*** Begin section ***
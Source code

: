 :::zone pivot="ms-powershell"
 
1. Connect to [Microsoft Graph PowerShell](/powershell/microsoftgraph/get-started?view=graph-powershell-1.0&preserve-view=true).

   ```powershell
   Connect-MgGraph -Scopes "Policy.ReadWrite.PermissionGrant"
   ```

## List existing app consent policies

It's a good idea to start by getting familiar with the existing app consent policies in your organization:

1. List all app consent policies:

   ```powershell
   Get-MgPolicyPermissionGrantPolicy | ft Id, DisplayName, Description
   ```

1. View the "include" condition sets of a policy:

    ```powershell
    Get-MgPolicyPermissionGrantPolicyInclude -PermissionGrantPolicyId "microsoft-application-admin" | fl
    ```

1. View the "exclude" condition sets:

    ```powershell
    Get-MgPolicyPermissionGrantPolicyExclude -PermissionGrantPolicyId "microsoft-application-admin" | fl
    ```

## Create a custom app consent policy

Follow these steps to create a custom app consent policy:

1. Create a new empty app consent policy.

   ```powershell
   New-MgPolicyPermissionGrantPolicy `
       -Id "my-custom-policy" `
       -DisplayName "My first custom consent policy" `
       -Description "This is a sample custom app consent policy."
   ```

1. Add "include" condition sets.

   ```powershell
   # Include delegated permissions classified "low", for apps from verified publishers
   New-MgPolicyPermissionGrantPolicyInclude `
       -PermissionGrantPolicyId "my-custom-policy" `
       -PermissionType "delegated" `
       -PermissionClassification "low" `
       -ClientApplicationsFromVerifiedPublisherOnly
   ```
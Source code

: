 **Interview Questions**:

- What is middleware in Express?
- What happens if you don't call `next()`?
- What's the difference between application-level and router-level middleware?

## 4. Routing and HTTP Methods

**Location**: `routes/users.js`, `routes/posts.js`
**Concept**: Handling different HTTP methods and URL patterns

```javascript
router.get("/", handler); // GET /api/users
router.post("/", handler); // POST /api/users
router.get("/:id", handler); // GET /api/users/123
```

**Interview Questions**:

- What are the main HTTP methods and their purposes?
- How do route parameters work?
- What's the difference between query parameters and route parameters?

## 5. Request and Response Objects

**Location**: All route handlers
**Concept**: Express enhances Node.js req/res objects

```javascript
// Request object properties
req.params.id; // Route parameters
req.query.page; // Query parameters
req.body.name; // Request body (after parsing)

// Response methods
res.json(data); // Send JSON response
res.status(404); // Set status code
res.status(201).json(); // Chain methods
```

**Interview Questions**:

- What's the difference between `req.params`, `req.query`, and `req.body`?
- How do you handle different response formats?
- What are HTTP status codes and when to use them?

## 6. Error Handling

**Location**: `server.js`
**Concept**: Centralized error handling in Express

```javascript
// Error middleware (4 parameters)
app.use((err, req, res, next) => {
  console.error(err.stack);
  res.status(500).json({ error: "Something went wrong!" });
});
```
*** End section ***
- About this exercise -
All lines above between those holding "## Create a custom app consent policy" and "- What's the difference between application-level", inclusive, must be set down unchanged, and no other line may be included.

- Problem solution -
## Create a custom app consent policy

Follow these steps to create a custom app consent policy:

1. Create a new empty app consent policy.

   ```powershell
   New-MgPolicyPermissionGrantPolicy `
       -Id "my-custom-policy" `
       -DisplayName "My first custom consent policy" `
       -Description "This is a sample custom app consent policy."
   ```

1. Add "include" condition sets.

   ```powershell
   # Include delegated permissions classified "low", for apps from verified publishers
   New-MgPolicyPermissionGrantPolicyInclude `
       -PermissionGrantPolicyId "my-custom-policy" `
       -PermissionType "delegated" `
       -PermissionClassification "low" `
       -ClientApplicationsFromVerifiedPublisherOnly
   ```
Source code

: **Interview Questions**:

- What is middleware in Express?
- What happens if you don't call `next()`?
- What's the difference between application-level and router-level middleware?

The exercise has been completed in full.